Neben der Datenübertragung über Ethernet werden die Endgeräte über PoDL (Power over Data Line) mit Strom versorgt. Das spart Platz, da weniger Leitungen und Steckverbinder benötigt werden, zudem gelingt der Gerätetausch unkompliziert und schneller. Gleichzeitig ist eine protokollneutrale einheitliche Geräte- und Schalterimplementierung möglich. Komponenten und Schaltungen in den Geräten können vereinheitlicht werden.
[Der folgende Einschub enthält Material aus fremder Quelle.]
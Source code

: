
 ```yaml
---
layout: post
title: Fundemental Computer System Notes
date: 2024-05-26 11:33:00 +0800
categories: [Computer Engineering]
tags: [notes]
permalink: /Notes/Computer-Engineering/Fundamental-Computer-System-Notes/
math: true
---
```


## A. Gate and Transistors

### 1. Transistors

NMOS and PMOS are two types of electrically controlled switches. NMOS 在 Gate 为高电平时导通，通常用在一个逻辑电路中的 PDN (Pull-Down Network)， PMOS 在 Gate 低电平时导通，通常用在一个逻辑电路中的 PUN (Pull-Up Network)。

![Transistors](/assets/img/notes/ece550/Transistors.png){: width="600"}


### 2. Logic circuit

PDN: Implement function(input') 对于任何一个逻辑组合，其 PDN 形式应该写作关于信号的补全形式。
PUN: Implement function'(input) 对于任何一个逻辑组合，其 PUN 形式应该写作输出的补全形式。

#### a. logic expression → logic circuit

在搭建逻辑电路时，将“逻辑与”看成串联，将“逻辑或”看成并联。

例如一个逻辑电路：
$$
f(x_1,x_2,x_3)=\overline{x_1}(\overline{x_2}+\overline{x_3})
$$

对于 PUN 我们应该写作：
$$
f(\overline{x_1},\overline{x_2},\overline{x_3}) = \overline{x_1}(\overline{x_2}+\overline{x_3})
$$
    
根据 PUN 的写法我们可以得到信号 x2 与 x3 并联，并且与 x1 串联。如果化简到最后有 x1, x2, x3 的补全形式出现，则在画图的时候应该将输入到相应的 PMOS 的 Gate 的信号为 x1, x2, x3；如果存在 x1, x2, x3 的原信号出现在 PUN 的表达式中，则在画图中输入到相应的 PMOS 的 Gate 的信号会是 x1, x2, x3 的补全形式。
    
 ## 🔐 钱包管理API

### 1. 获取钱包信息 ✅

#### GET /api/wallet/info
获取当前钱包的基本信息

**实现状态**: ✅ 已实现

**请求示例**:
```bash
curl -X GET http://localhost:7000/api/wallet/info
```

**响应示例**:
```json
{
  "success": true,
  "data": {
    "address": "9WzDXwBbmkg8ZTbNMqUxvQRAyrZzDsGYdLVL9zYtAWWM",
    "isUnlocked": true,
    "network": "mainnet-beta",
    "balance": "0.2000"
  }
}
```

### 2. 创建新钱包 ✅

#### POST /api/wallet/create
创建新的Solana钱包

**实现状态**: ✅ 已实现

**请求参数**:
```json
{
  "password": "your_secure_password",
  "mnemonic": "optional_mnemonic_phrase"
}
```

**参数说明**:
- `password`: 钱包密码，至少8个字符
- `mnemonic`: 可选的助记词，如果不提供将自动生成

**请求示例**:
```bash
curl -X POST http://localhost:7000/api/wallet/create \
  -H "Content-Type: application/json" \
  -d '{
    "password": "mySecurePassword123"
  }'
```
Ein gemeinsames Vorgehen bei Entwicklungen rund um Ethernet SPE bietet enorme Vorteile. Geräte, die zuerst im PA-Umfeld, das heißt mit Ethernet-APL entwickelt wurden, ließen sich mit geringem Umstellungsaufwand auch in der Fertigungsautomatisierung oder in hybriden Industrien, wie in der Verpackungsindustrie einsetzen. Einige Hersteller haben bereits die Sensoren und Aktoren mit 10BASE-T1L für den Betrieb an der PoDL Power Class 10 mit 30V DC-Versorgung vorbereitet. Somit ist ein schneller Markteintritt möglich, wenn die entsprechenden Switches zur Verfügung stehen. Die Zusammenarbeit zwischen Switch-Hersteller und Sensor-/Aktor-Hersteller wurde ebenfalls gestartet.
Ganzheitliches Konzept, schnelle Umsetzung
Nun geht es um die Entwicklung eines organisationsübergreifenden Konzepts für den Einsatz von PoDL unter Berücksichtigung der Leistungsklassen 10, 11, 12 und optional der Leistungsklassen 13, 14, 15. Außerdem geht es um den Betrieb von Ethernet APL-Sensoren mit der Power Class 10 ohne den Support eines PoDL-Chip im Sensor. Die Ausarbeitung eine State Maschine zur Umsetzung ist bereits herstellerübergreifend erfolgt. Erste Ergebnisse werden in Ende 2023 veröffentlicht und sollen entsprechend in der SPE Profinet-Spezifikation eingearbeitet werden.
Außerdem wird noch ein SPE-Switch benötigt, der die Stromversorgung sowohl für SPE-Feldgeräte mit integriertem PoDL-Chip als auch für SPE-Feldgeräte ohne integrierten PoDL-Chip (dafür aber mit Unterstützung der PoDL-Klassen 10, 11, und 12) unterstützt. Hierfür muss ein Mechanismus für den automatischen und manuellen Stromversorgungsbetrieb implementiert werden. Erste Proof-of-Konzepte sind bereits erfolgreich abgeschlossen. Ergänzend sitzen bereits namhafte Switch-Hersteller an einem Tisch, um auch hier eine gemeinsame Lösung zu entwickeln und die Technologie voranzutreiben.
Richtige Aufgabe für PI
Damit Installation und Anwendung möglichst einfach und vom Anwender akzeptiert werden, sind jedoch noch weitere häufig unterschätzte Arbeiten nötig. So müssen Richtlinien für die Installation und Konstruktion auf den Weg gebracht werden. Dazu gehören Topologien, Kabeltypen, Anschlüsse, technische Parameter, und so weiter aber auch Konformitätstest, um die Interoperabilität zu gewährleisten. Im Laufe des Prozesses folgen die Spezifikationen von Diagnose und Konfiguration, die Zertifizierung der Geräte sowie die Erstellung von Guidelines in Bezug auf Installation, Inbetriebnahme und Validierung. Alles Schritte, mit denen PI als Standardisierungsorganisation viel Erfahrung hat und bereits seit Jahrzehnten erfolgreich umgesetzt hat.